(Saved data entries)
================================

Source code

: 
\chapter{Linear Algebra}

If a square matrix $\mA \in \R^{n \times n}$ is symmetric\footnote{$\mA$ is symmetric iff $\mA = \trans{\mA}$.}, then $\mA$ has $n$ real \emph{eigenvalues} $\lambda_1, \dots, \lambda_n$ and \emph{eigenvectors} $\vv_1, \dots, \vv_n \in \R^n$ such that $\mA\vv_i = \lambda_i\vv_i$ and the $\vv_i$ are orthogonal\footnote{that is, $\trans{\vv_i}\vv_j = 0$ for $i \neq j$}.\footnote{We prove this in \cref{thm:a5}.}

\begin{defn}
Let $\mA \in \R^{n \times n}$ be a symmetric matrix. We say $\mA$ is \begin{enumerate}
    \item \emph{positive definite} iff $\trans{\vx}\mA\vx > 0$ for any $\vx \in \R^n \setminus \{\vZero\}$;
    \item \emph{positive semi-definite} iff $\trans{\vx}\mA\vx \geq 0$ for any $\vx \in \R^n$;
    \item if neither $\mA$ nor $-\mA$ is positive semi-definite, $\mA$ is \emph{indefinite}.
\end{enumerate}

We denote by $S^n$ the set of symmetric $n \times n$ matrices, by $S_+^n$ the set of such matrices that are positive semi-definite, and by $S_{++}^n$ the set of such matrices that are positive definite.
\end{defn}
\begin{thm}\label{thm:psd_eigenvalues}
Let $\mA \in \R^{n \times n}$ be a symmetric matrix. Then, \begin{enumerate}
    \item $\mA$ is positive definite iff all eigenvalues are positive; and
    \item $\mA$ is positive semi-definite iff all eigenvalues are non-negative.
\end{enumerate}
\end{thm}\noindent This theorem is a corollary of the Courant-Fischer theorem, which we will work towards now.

================================

_Task brief_
Collect each line of the entries that has the word "begin", copying it in full.

_Solution to the exercise_
\begin{defn}
Let $\mA \in \R^{n \times n}$ be a symmetric matrix. We say $\mA$ is \begin{enumerate}
\begin{thm}\label{thm:psd_eigenvalues}
Let $\mA \in \R^{n \times n}$ be a symmetric matrix. Then, \begin{enumerate}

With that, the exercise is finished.